Tuesday 24 March 2020

Alrightreads: B

Iain Banks, The Business

1999 / Audiobook / 390 pages / UK

*

If you read the blurb hoping for a conspiracy thriller, or had forgotten that Banks' "mainstream" novels had any traces of the fanciful stripped out of them by the '90s, you'd probably be disappointed by this tediously humdrum romcom take on Chris Carter's Millennium.


Steve Matteo, The Beatles' Let It Be

2004 / Audiobook / 141 pages / USA

**

I've never got the Beatles obsession, but I like their later albums well enough and could do with knowing them better. This wasn't very illuminating, focusing more on the artists' personal lives and the context than digging into the music like I like. Maybe there's not that much to it.


John Medina, Brain Rules for Baby: How to Raise a Smart and Happy Child from Zero to Five

2010 / Ebook / 300 pages / USA

****

Smarter than the average baby book, this is the usual 21st-century advice backed up by reliable studies and evolutionary biology. We'll see how things turn out.
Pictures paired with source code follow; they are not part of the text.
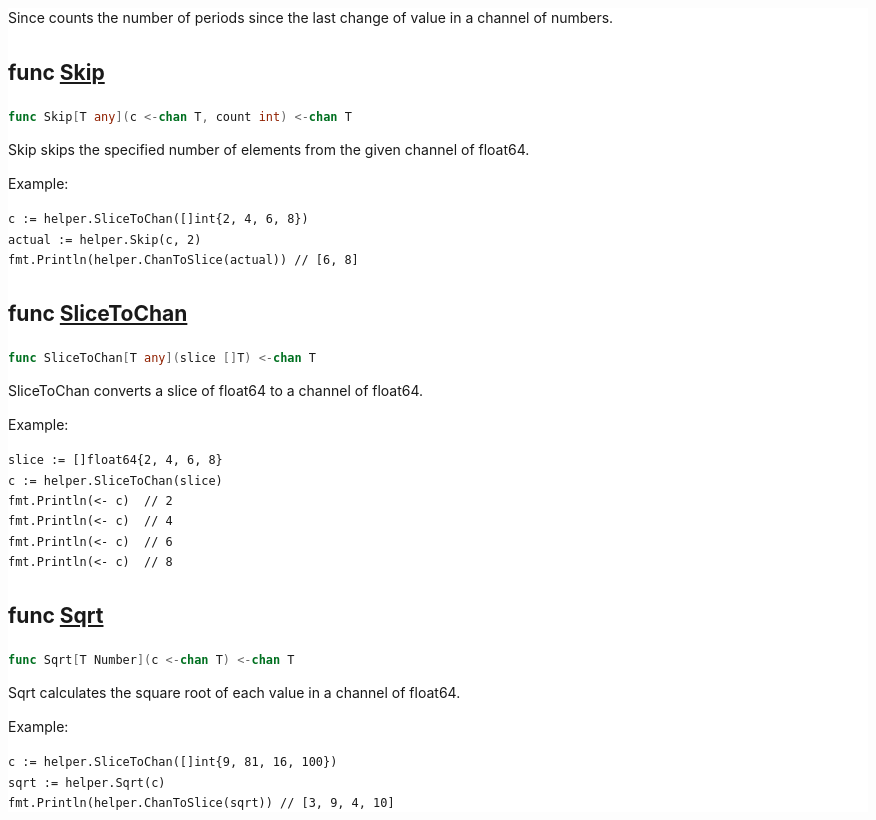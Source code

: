 Since counts the number of periods since the last change of value in a channel of numbers.

<a name="Skip"></a>
## func [Skip](<https://github.com/cinar/indicator/blob/v2/helper/skip.go#L15>)

```go
func Skip[T any](c <-chan T, count int) <-chan T
```

Skip skips the specified number of elements from the given channel of float64.

Example:

```
c := helper.SliceToChan([]int{2, 4, 6, 8})
actual := helper.Skip(c, 2)
fmt.Println(helper.ChanToSlice(actual)) // [6, 8]
```

<a name="SliceToChan"></a>
## func [SliceToChan](<https://github.com/cinar/indicator/blob/v2/helper/slice_to_chan.go#L17>)

```go
func SliceToChan[T any](slice []T) <-chan T
```

SliceToChan converts a slice of float64 to a channel of float64.

Example:

```
slice := []float64{2, 4, 6, 8}
c := helper.SliceToChan(slice)
fmt.Println(<- c)  // 2
fmt.Println(<- c)  // 4
fmt.Println(<- c)  // 6
fmt.Println(<- c)  // 8
```

<a name="Sqrt"></a>
## func [Sqrt](<https://github.com/cinar/indicator/blob/v2/helper/sqrt.go#L16>)

```go
func Sqrt[T Number](c <-chan T) <-chan T
```

Sqrt calculates the square root of each value in a channel of float64.

Example:

```
c := helper.SliceToChan([]int{9, 81, 16, 100})
sqrt := helper.Sqrt(c)
fmt.Println(helper.ChanToSlice(sqrt)) // [3, 9, 4, 10]
```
David Garfinkel, Breakthrough Copywriting: How to Generate Quick Cash With the Written Word

2014 / Ebook / 113 pages / USA

**

Some timeless tips and old-school cheese packaged with the dubious USP of urgency. I didn't sign up to the course he kept pushing, so he can't be that good.


David Mitchell, The Bone Clocks

2014 / Audiobook / 609 pages / UK

***

I'd been disappointed that Mitchell's novels post Cloud Atlas weren't the lesser retreads of that style I'd been expecting, but he got there in the end. Omitting the pastiche aspect, and taking place over a less impressive timeline with more explicit connections, this ends up being the more coherent novel. Never mind.